Deepa G (3 months ago)
Beautiful place!!! Very well maintained, clean and a pleasure to walk through. The displayed items are magnificent. The view from the top is nice. Also Restaurant on the top is great and they serve really nice portugal sweet.
Igor Ghicavii (7 months ago)
Very beautiful place, but a lot of climbing, windy on top.

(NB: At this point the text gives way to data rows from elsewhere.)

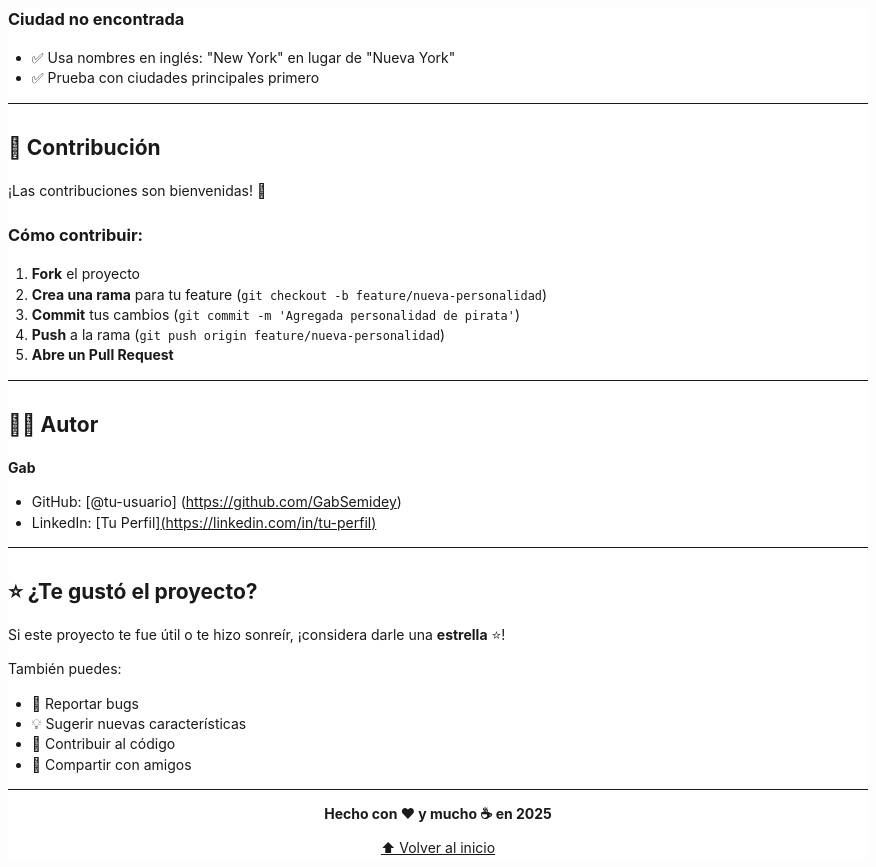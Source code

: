 ### Ciudad no encontrada
- ✅ Usa nombres en inglés: "New York" en lugar de "Nueva York"
- ✅ Prueba con ciudades principales primero

---

## 🤝 Contribución

¡Las contribuciones son bienvenidas! 🎉

### Cómo contribuir:

1. **Fork** el proyecto
2. **Crea una rama** para tu feature (`git checkout -b feature/nueva-personalidad`)
3. **Commit** tus cambios (`git commit -m 'Agregada personalidad de pirata'`)
4. **Push** a la rama (`git push origin feature/nueva-personalidad`)
5. **Abre un Pull Request**

---

## 👨‍💻 Autor

**Gab**
- GitHub: [@tu-usuario] (https://github.com/GabSemidey)
- LinkedIn: [Tu Perfil][(https://linkedin.com/in/tu-perfil)](https://www.linkedin.com/in/gabrielaojedasemidey/)
  
---

## ⭐ ¿Te gustó el proyecto?

Si este proyecto te fue útil o te hizo sonreír, ¡considera darle una **estrella** ⭐! 

También puedes:
- 🐛 Reportar bugs
- 💡 Sugerir nuevas características  
- 🤝 Contribuir al código
- 📢 Compartir con amigos

---

<div align="center">

**Hecho con ❤️ y mucho ☕ en 2025**

[⬆️ Volver al inicio](#️-clima-con-personalidad)

</div>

Ricardo Carvalho (8 months ago)
One of most amazing views in The WORLD! how magical and magnificent place this is. Built into the rocks respecting but enhancing the nature around. Just incredible to visit in a summer day. Word of advice, bring water, good shoes and come prepared for some cardio
Andrew Gotti (8 months ago)
Fantastic views around the park and from the palace! You can see both the landscape and out to the ocean from the palace or from various lookout points around the park. We went in early July 2020 and there were all of about 10 other people there. Amazing experience to visit somewhere so popular without any crowds. A must visit if you are staying in/around Sintra or if you want a day trip from Lisbon.
Stoyan Nedev (9 months ago)
One of the most beautiful places in Sintra. Be prepared for huge crowds. There is a bus which you can use to reach the castle. The view from the top is amazing. The castle is very colorful and it's a perfect background for pictures. Keep in mind that the photos are not allowed in the castle. It's a must see if you're in Sintra!